Is the PC boom over? Personal-computer demand soared during the pandemic, as the work-and-learn from home trend took hold. Apple’s (ticker: AAPL) Mac sales were up 70% last quarter; consumer PC sales also soared at HP Inc. (HPQ) and Dell Technologies (DELL). But Gartner last week said worldwide second-quarter PC shipment growth decelerated to 4.6%, from 35.7% in the first quarter, due to severe component shortages. Intel’s (INTC) results on Thursday should provide clues on PC demand.

How bad is the parts crunch? Taiwan Semiconductor (TSM) last week said that it will ramp capacity for microcontrollers used in auto production. But as Wireless Fund portfolio manager Paul Meeks notes, the news triggered a sharp selloff in both Microchip Technology (MCHP) and NXP Semiconductor (NXPI). “In some cases, boosting supply is a bad thing, particularly if their stocks had been beneficiaries—because higher prices had trumped fewer units shipped—of Covid-related supply chain clogs,” Meeks says. David Readerman, portfolio manager of Endurance Capital, thinks Texas Instruments ’ (TXN) earnings report on Wednesday should provide important clues about demand from industrial, automotive, electronics, and communications-equipment markets.

Will IT spending spike? Corporate data-center spending sagged in 2020, as companies shut down, pinched pennies, and shifted their focus to the cloud. But Gartner sees IT spending up 8.6% this year, versus last year’s 0.9%, as the economy reopens and workers return to offices. That should be great for hardware companies like Dell, Cisco Systems (CSCO), and Hewlett Packard Enterprise (HPE); disk-drive makers Seagate Technology (STX) and Western Digital (WDC); and enterprise-software players such as SAP (SAP) and Oracle (ORCL). IBM’s (IBM) results Monday will be an early read on how the enterprise trend is playing out.

Ready to hit the road?

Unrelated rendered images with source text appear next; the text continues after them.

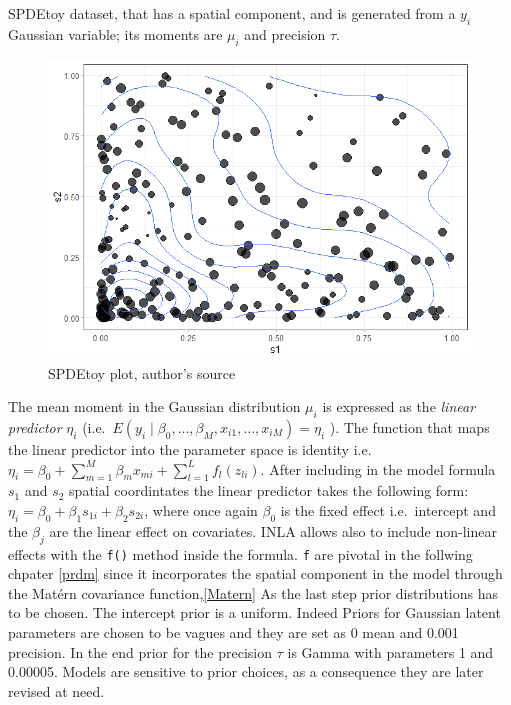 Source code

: \documentclass[
  12pt,
  a4paper,
  oneside]{book}
\newcommand{\passthrough}[1]{#1}
\theoremstyle{definition}
\theoremstyle{definition}
\theoremstyle{definition}
\theoremstyle{remark}
\begin{document}
SPDEtoy dataset, that has a spatial component, and is generated from a \(y_{i}\) Gaussian variable; its moments are \(\mu_{i}\) and precision \(\tau\).

\begin{figure}
\centering
\includegraphics{images/cotour_toy.png}
\caption{\label{fig:SPDEplot}SPDEtoy plot, author's source}
\end{figure}

The mean moment in the Gaussian distribution \(\mu_{i}\) is expressed as the \emph{linear predictor} \(\eta_{i}\) (i.e.~\(E\left(y_{i} \mid \beta_{0}, \ldots, \beta_{M}, x_{i 1}, \ldots, x_{i M}\right) = \eta_{i}\) ). The function that maps the linear predictor into the parameter space is identity i.e.~\(\eta_{i}=\beta_{0}+\sum_{m=1}^{M} \beta_{m} x_{m i}+\sum_{l=1}^{L} f_{l}\left(z_{l i}\right)\).
After including in the model formula \(s_{1}\) and \(s_{2}\) spatial coordintates the linear predictor takes the following form: \(\eta_{i}=\beta_{0}+\beta_{1} s_{1 i}+\beta_{2} s_{2 i}\), where once again \(\beta_{0}\) is the fixed effect i.e.~intercept and the \(\beta_{j}\) are the linear effect on covariates. INLA allows also to include non-linear effects with the \passthrough{\lstinline!f()!} method inside the formula. \passthrough{\lstinline!f!} are pivotal in the follwing chpater \ref{prdm} since it incorporates the spatial component in the model through the Matérn covariance function,\ref{Matern}
As the last step prior distributions has to be chosen. The intercept prior is a uniform. Indeed Priors for Gaussian latent parameters are chosen to be vagues and they are set as 0 mean and 0.001 precision. In the end prior for the precision \(\tau\) is Gamma with parameters 1 and 0.00005. Models are sensitive to prior choices, as a consequence they are later revised at need.
\end{document}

There are signs that more Americans are leaving the house for both work and pleasure, which is good news across online travel. Evercore ISI analyst Mark Mahaney is bullish on Uber Technologies (UBER), and he thinks run-rate bookings in the company’s mobility, or ride-sharing, business could beat Wall Street’s forecast. He says recent data on airline passengers from the Transportation Security Administration “suggest a material recovery” is under way. (Mahaney is keen on Lyft [LYFT], too.)

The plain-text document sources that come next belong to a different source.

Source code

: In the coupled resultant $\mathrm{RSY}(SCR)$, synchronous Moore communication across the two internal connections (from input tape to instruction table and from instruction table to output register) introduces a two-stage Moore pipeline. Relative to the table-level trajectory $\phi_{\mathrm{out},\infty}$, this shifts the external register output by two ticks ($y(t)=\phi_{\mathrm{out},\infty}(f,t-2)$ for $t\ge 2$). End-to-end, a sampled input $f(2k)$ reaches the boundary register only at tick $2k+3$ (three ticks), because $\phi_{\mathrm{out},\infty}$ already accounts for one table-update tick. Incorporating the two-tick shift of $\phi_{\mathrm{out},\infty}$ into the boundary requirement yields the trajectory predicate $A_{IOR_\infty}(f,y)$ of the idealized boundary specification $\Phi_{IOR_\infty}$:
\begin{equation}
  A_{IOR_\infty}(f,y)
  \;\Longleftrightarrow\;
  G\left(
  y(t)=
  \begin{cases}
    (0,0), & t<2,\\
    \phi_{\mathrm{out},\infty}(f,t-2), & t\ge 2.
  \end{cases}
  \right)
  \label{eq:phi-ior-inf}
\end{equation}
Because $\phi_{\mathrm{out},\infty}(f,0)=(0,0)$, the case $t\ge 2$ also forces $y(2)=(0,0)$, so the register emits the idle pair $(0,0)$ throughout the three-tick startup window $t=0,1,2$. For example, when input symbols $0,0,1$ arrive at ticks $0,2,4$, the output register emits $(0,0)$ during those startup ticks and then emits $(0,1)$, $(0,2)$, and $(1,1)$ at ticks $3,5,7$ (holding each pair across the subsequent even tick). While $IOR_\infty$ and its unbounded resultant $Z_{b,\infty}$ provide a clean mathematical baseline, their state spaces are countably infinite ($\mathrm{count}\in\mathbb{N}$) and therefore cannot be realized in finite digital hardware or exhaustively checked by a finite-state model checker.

Can anything slow the megacaps? I’m betting all five of the tech megacaps—Apple, Microsoft (MSFT), Alphabet (GOOGL), (AMZN), and Facebook (FB)—beat estimates. Together they are worth $9.1 trillion. Evercore’s Mahaney thinks Amazon is “the strongest fundamental asset in ’Net Land, trading in line with its pre-Covid valuation despite a strengthened outlook.” He’s also bullish on Facebook, based on a continued recovery in internet advertising. The same factor should boost Alphabet. Wedbush analyst Dan Ives likes Apple best because he sees pent-up demand for iPhones. As for Microsoft, all the trends—gaming, PCs, cloud, enterprise spending—are working in its favor.